A rare reporting trip into a rebel stronghold reveals the fault lines underlying Colombia’s efforts to end 50 years of conflict

EL PLACER, Colombia (Thomson Reuters Foundation) – Under the gaze of a sniper, an elite soldier, with his finger on the trigger of an assault rifle, peers into a car at a sand-barricade checkpoint leading into Colombia's southwestern Cauca province.

Like most troops in this volatile outpost, he is ever vigilant of another car bomb or mortar attack that may be launched by rebels of the Revolutionary Armed Forces of Colombia, or FARC, hiding in surrounding mountain lairs.

Off the main highway up a winding dirt road in the hamlet of El Placer, the recent arrival of government troops has done little to ease fears of local villagers and gain their trust.

“All the government does here is to send in soldiers to fight and interrogate,” said a woman who gave her name only as Alma, as she sat on a bench breastfeeding her baby. “You never know when the fighting will start and when it will end.”

Long a FARC stronghold, Cauca's labyrinth of deep canyons and forested mountains sits on the frontline of a 50-year-old conflict that has been fought out of sight and out of mind of the residents in the capital Bogota, 550 km (340 miles) away.

Cauca remains a no-go zone for most Colombians and foreigners. A weak state presence means violence can flare up at anytime, forcing villagers caught between the two warring sides to dodge bullets and homemade cylinder bombs fired by rebels.

As the Colombian government and FARC hold ongoing peace talks in Havana to end Latin America's longest-running insurgency, it will be in rebel fiefdoms like Cauca where peace will be hardest to build and hardest won.

Cauca is seen as an acid test for President Juan Manuel Santos to prove he can secure control of its neglected hinterlands, return thousands of displaced people to their lands and win the hearts and minds of farming and indigenous communities.

“If peace building works in Cauca, it would work elsewhere in Colombia,” said Jorge Restrepo, who heads the Conflict Analysis Resource Centre, a think tank in Bogota.

Even if a peace deal is signed, analysts say insecurity will linger in Cauca as drug-funded FARC rebels and criminal gangs fight for control of a key trafficking route that stretches across its Andean mountain spine to the Pacific coast.

With an outlet to the Pacific Ocean, Cauca is a gateway to the global cocaine trade. The FARC and criminal groups rely on it as a coveted corridor to smuggle drugs through Central America, Mexico and then onto the streets of the United States.

“Parts of Cauca are quite vulnerable to other armed groups not only fighting for control of coca (used to make cocaine) but for gold and precious woods like mahogany,” said Restrepo.

'BEST TO KEEP YOUR MOUTH SHUT'

Conceived back in 1964 as a Marxist-inspired agrarian movement that fought to topple the government and defend the rights of poor and landless peasants, the FARC later turned to cocaine, kidnapping and extortion to fuel its war coffers.
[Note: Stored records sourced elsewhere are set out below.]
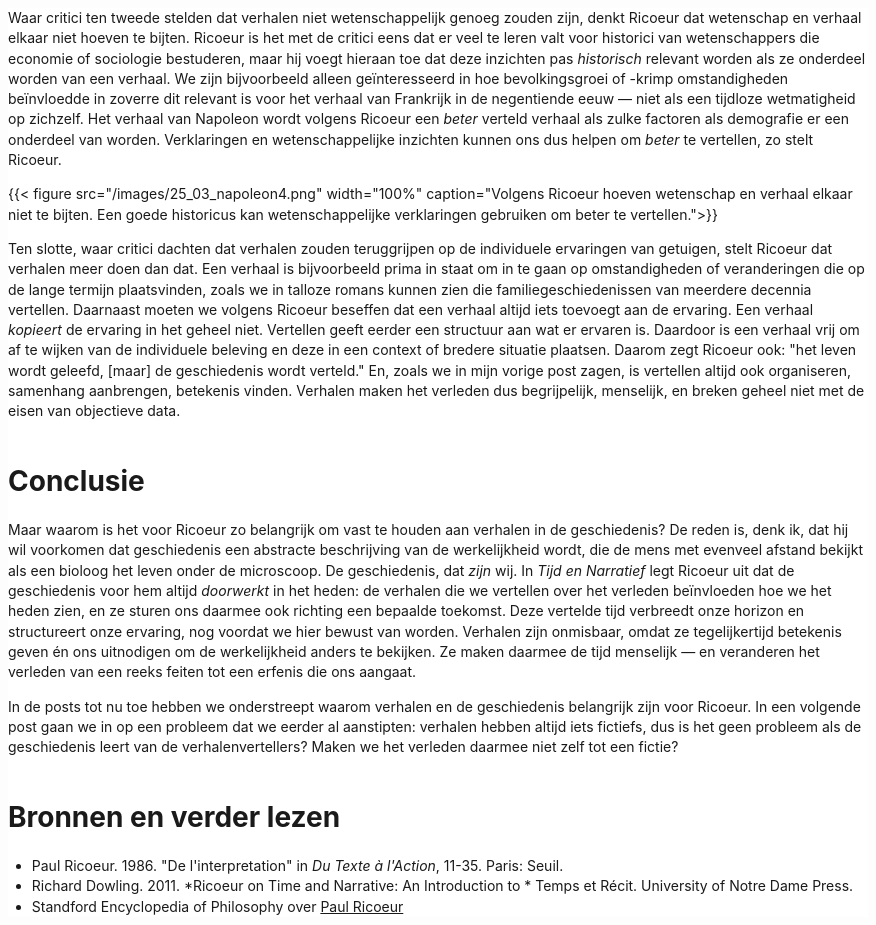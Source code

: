 Waar critici ten tweede stelden dat verhalen niet wetenschappelijk genoeg zouden zijn, denkt Ricoeur dat wetenschap en verhaal elkaar niet hoeven te bijten. Ricoeur is het met de critici eens dat er veel te leren valt voor historici van wetenschappers die economie of sociologie bestuderen, maar hij voegt hieraan toe dat deze inzichten pas *historisch* relevant worden als ze onderdeel worden van een verhaal. We zijn bijvoorbeeld alleen geïnteresseerd in hoe bevolkingsgroei of -krimp omstandigheden beïnvloedde in zoverre dit relevant is voor het verhaal van Frankrijk in de negentiende eeuw — niet als een tijdloze wetmatigheid op zichzelf. Het verhaal van Napoleon wordt volgens Ricoeur een *beter* verteld verhaal als zulke factoren als demografie er een onderdeel van worden. Verklaringen en wetenschappelijke inzichten kunnen ons dus helpen om *beter* te vertellen, zo stelt Ricoeur. 

{{< figure src="/images/25_03_napoleon4.png" width="100%" caption="Volgens Ricoeur hoeven wetenschap en verhaal elkaar niet te bijten. Een goede historicus kan wetenschappelijke verklaringen gebruiken om beter te vertellen.">}}

Ten slotte, waar critici dachten dat verhalen zouden teruggrijpen op de individuele ervaringen van getuigen, stelt Ricoeur dat verhalen meer doen dan dat. Een verhaal is bijvoorbeeld prima in staat om in te gaan op omstandigheden of veranderingen die op de lange termijn plaatsvinden, zoals we in talloze romans kunnen zien die familiegeschiedenissen van meerdere decennia vertellen. Daarnaast moeten we volgens Ricoeur beseffen dat een verhaal altijd iets toevoegt aan de ervaring. Een verhaal *kopieert* de ervaring in het geheel niet. Vertellen geeft eerder een structuur aan wat er ervaren is. Daardoor is een verhaal vrij om af te wijken van de individuele beleving en deze in een context of bredere situatie plaatsen. Daarom zegt Ricoeur ook: \"het leven wordt geleefd, [maar] de geschiedenis wordt verteld.\" En, zoals we in mijn vorige post zagen, is vertellen altijd ook organiseren, samenhang aanbrengen, betekenis vinden. Verhalen maken het verleden dus begrijpelijk, menselijk, en breken geheel niet met de eisen van objectieve data. 

# Conclusie

Maar waarom is het voor Ricoeur zo belangrijk om vast te houden aan verhalen in de geschiedenis? De reden is, denk ik, dat hij wil voorkomen dat geschiedenis een abstracte beschrijving van de werkelijkheid wordt, die de mens met evenveel afstand bekijkt als een bioloog het leven onder de microscoop. De geschiedenis, dat *zijn* wij. In *Tijd en Narratief* legt Ricoeur uit dat de geschiedenis voor hem altijd *doorwerkt* in het heden: de verhalen die we vertellen over het verleden beïnvloeden hoe we het heden zien, en ze sturen ons daarmee ook richting een bepaalde toekomst. Deze vertelde tijd verbreedt onze horizon en structureert onze ervaring, nog voordat we hier bewust van worden. Verhalen zijn onmisbaar, omdat ze tegelijkertijd betekenis geven én ons uitnodigen om de werkelijkheid anders te bekijken. Ze maken daarmee de tijd menselijk — en veranderen het verleden van een reeks feiten tot een erfenis die ons aangaat. 

In de posts tot nu toe hebben we onderstreept waarom verhalen en de geschiedenis belangrijk zijn voor Ricoeur. In een volgende post gaan we in op een probleem dat we eerder al aanstipten: verhalen hebben altijd iets fictiefs, dus is het geen probleem als de geschiedenis leert van de verhalenvertellers? Maken we het verleden daarmee niet zelf tot een fictie?

# Bronnen en verder lezen

- Paul Ricoeur. 1986. "De l\'interpretation" in *Du Texte à l\'Action*, 11-35. Paris: Seuil. 
- Richard Dowling. 2011. *Ricoeur on Time and Narrative: An Introduction to * Temps et Récit. University of Notre Dame Press.
- Standford Encyclopedia of Philosophy over [Paul Ricoeur](https://plato.stanford.edu/entries/ricoeur/)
At the height of its power, the group, considered a terrorist organisation by the U.S. and European Union, boasted some 20,000 fighters. But a U.S.-backed military offensive has whittled its numbers to about 8,000.

In Cauca, many villagers know rebel fighters personally. Some are related to them, and there are others who can identify which families have traditionally fed guerrilla ranks. They live in uneasy harmony with the FARC and blame government troops for putting them in the crossfire.

A big part of the government’s challenge will be gaining legitimacy in the eyes of disgruntled indigenous communities who say they have been forgotten by the government and left to fend for themselves.

Many complain of being exploited by guerrillas and government troops alike, accusing them of snatching their food, demanding refuge in their homes when fighting breaks out and interrogating them about each other's movements.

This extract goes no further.